Fannie Mae Gets $10 Billion More In Bailout Money
By Paul Kiel, ProPublica
Taxpayers will fork over $10.7 billion more to Fannie Mae, bringing the company’s total bailout to $44.9 billion.
Fannie’s twin Freddie Mac hasn’t reported its second quarter results yet, so we’ll have to wait a bit to get the new total for the two, which currently stands at $95.6 billion.
Fannie lost $14.8 billion in the second quarter, the company said on Thursday. As we wrote last week, ever since the government rescued Fannie and Freddie in September, the two companies have reported huge losses every quarter. The Treasury Department then erases the deficit with taxpayer money. Fannie and Freddie’s bailout funds don’t come from the $700 billion TARP, but rather via a housing bill passed in July 2008. Treasury Secretary Tim Geithner has said that they could get as much as $200 billion each. The head of the agency that oversees Fannie and Freddie has said that he expects them to keep on losing money for another year. He also said that he didn’t expect Fannie or Freddie to pay back the taxpayers in full.
The companies’ losses stem mainly from the popping of the housing bubble and the recession. Together, they own or guarantee about half of all U.S. mortgages, and Fannie’s earnings release says it’s “experiencing increases in delinquency and default rates for our entire guaranty book of business” including less risky loans as people are hit with rising home prices and unemployment.
One thing that Fannie does not blame its losses on is the administration’s foreclosure prevention program, Making Home Affordable. Loans owned or guaranteed by Fannie or Freddie are eligible for both the modification program and a special program to enable refinancing for a wider class of homeowners. But very few mortgages were modified under the program in the second quarter. Fannie mentions in its release that the program will likely hurt its bottom line in the future. Precisely how much it loses (and how much it costs taxpayers) isn’t clear; the administration’s ballpark figure is that MHA will cost Fannie and Freddie together $25 billion.

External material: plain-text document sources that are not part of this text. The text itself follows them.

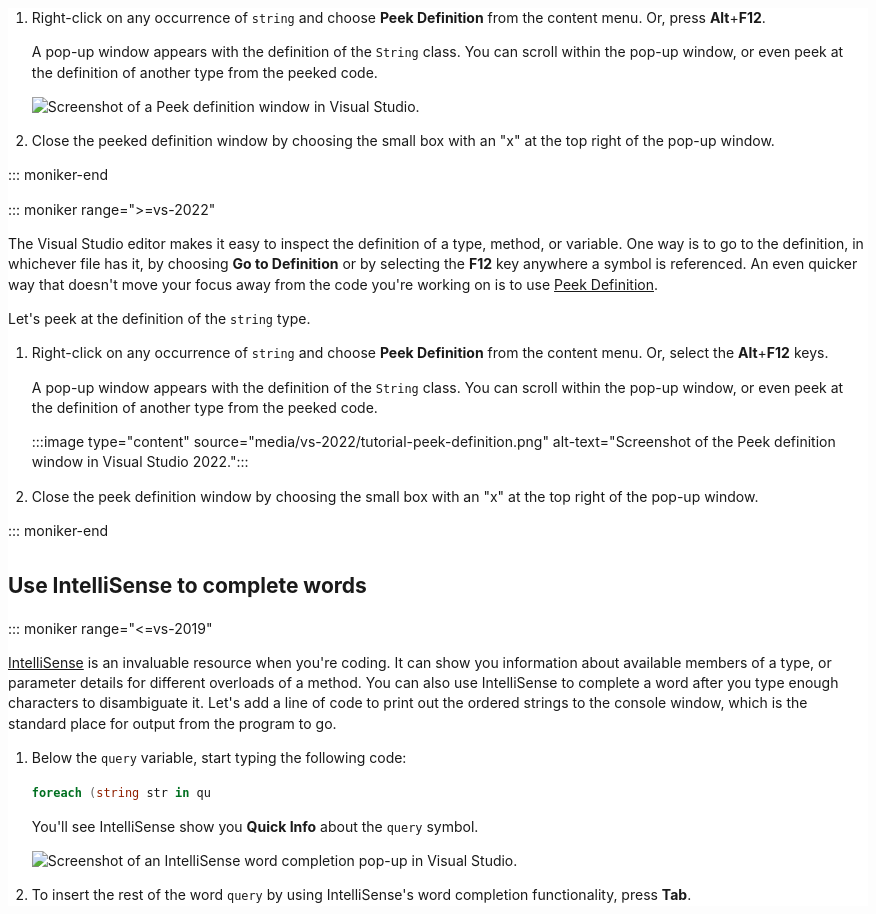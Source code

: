 1. Right-click on any occurrence of `string` and choose **Peek Definition** from the content menu. Or, press **Alt**+**F12**.

   A pop-up window appears with the definition of the `String` class. You can scroll within the pop-up window, or even peek at the definition of another type from the peeked code.

   ![Screenshot of a Peek definition window in Visual Studio.](media/tutorial-peek-definition.png)

1. Close the peeked definition window by choosing the small box with an "x" at the top right of the pop-up window.

::: moniker-end

::: moniker range=">=vs-2022"

The Visual Studio editor makes it easy to inspect the definition of a type, method, or variable. One way is to go to the definition, in whichever file has it, by choosing **Go to Definition** or by selecting the **F12** key anywhere a symbol is referenced. An even quicker way that doesn't move your focus away from the code you're working on is to use [Peek Definition](../ide/go-to-and-peek-definition.md#peek-at-a-definition).

Let's peek at the definition of the `string` type.

1. Right-click on any occurrence of `string` and choose **Peek Definition** from the content menu. Or, select the **Alt**+**F12** keys.

   A pop-up window appears with the definition of the `String` class. You can scroll within the pop-up window, or even peek at the definition of another type from the peeked code.

   :::image type="content" source="media/vs-2022/tutorial-peek-definition.png" alt-text="Screenshot of the Peek definition window in Visual Studio 2022.":::

1. Close the peek definition window by choosing the small box with an "x" at the top right of the pop-up window.

::: moniker-end

## Use IntelliSense to complete words

::: moniker range="<=vs-2019"

[IntelliSense](../ide/using-intellisense.md) is an invaluable resource when you're coding. It can show you information about available members of a type, or parameter details for different overloads of a method. You can also use IntelliSense to complete a word after you type enough characters to disambiguate it. Let's add a line of code to print out the ordered strings to the console window, which is the standard place for output from the program to go.

1. Below the `query` variable, start typing the following code:

   ```csharp
   foreach (string str in qu
   ```

   You'll see IntelliSense show you **Quick Info** about the `query` symbol.

   ![Screenshot of an IntelliSense word completion pop-up in Visual Studio.](media/tutorial-intellisense-completion-list.png)

1. To insert the rest of the word `query` by using IntelliSense's word completion functionality, press **Tab**.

As for the companies’ future, it’s still up in the air. For the foreseeable future, it’ll just be more losses and more tax dollars. The administration is in the brainstorming stage. One possibility aired in The Washington Post this week (and subsequently downplayed by the White House) is splitting the companies by the good bank/bad bank model. As the Post puts it: “That proposal, one of several under consideration, calls for placing the bad debts that Fannie Mae and Freddie Mac own in new, federally guaranteed financial institutions—or bad banks—that would take responsibility for collecting as much of the outstanding balance as possible and put the government on the hook for any losses.”